● Exercise objective
The answer required is how many lines of the following entries contain the word "must", with no other words.

● Information shown

%%

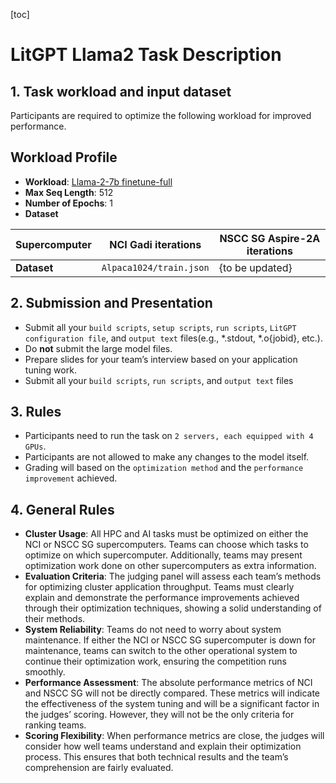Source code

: [toc]

# LitGPT Llama2 Task Description

## 1. Task workload and input dataset

Participants are required to optimize the following workload for improved performance.

## Workload Profile

- **Workload**: [Llama-2-7b finetune-full](https://github.com/Lightning-AI/litgpt/blob/main/config_hub/finetune/llama-2-7b/full.yaml)
- **Max Seq Length**: 512
- **Number of Epochs**: 1
- **Dataset**

| Supercomputer | NCI Gadi iterations     | NSCC SG Aspire-2A iterations |
| ------------- | ----------------------- | ---------------------------- |
| **Dataset**   | `Alpaca1024/train.json` | {to be updated}              |

## 2. Submission and Presentation

- Submit all your `build scripts`, `setup scripts`, `run scripts`, `LitGPT configuration file`, and `output text` files(e.g., *.stdout, *.o{jobid}, etc.).
- Do **not** submit the large model files.
- Prepare slides for your team’s interview based on your application tuning work.
- Submit all your `build scripts`, `run scripts`, and `output text` files 

## 3. Rules

- Participants need to run the task on `2 servers, each equipped with 4 GPUs`.
- Participants are not allowed to make any changes to the model itself.
- Grading will  based on the `optimization method` and the `performance improvement` achieved.

## 4. General Rules

- **Cluster Usage**: All HPC and AI tasks must be optimized on either the NCI or NSCC SG supercomputers. Teams can choose which tasks to optimize on which supercomputer. Additionally, teams may present optimization work done on other supercomputers as extra information.
- **Evaluation Criteria**: The judging panel will assess each team’s methods for optimizing cluster application throughput. Teams must clearly explain and demonstrate the performance improvements achieved through their optimization techniques, showing a solid understanding of their methods.
- **System Reliability**: Teams do not need to worry about system maintenance. If either the NCI or NSCC SG supercomputer is down for maintenance, teams can switch to the other operational system to continue their optimization work, ensuring the competition runs smoothly.
- **Performance Assessment**: The absolute performance metrics of NCI and NSCC SG will not be directly compared. These metrics will indicate the effectiveness of the system tuning and will be a significant factor in the judges’ scoring. However, they will not be the only criteria for ranking teams.
- **Scoring Flexibility**: When performance metrics are close, the judges will consider how well teams understand and explain their optimization process. This ensures that both technical results and the team’s comprehension are fairly evaluated.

%%

● Answer section
2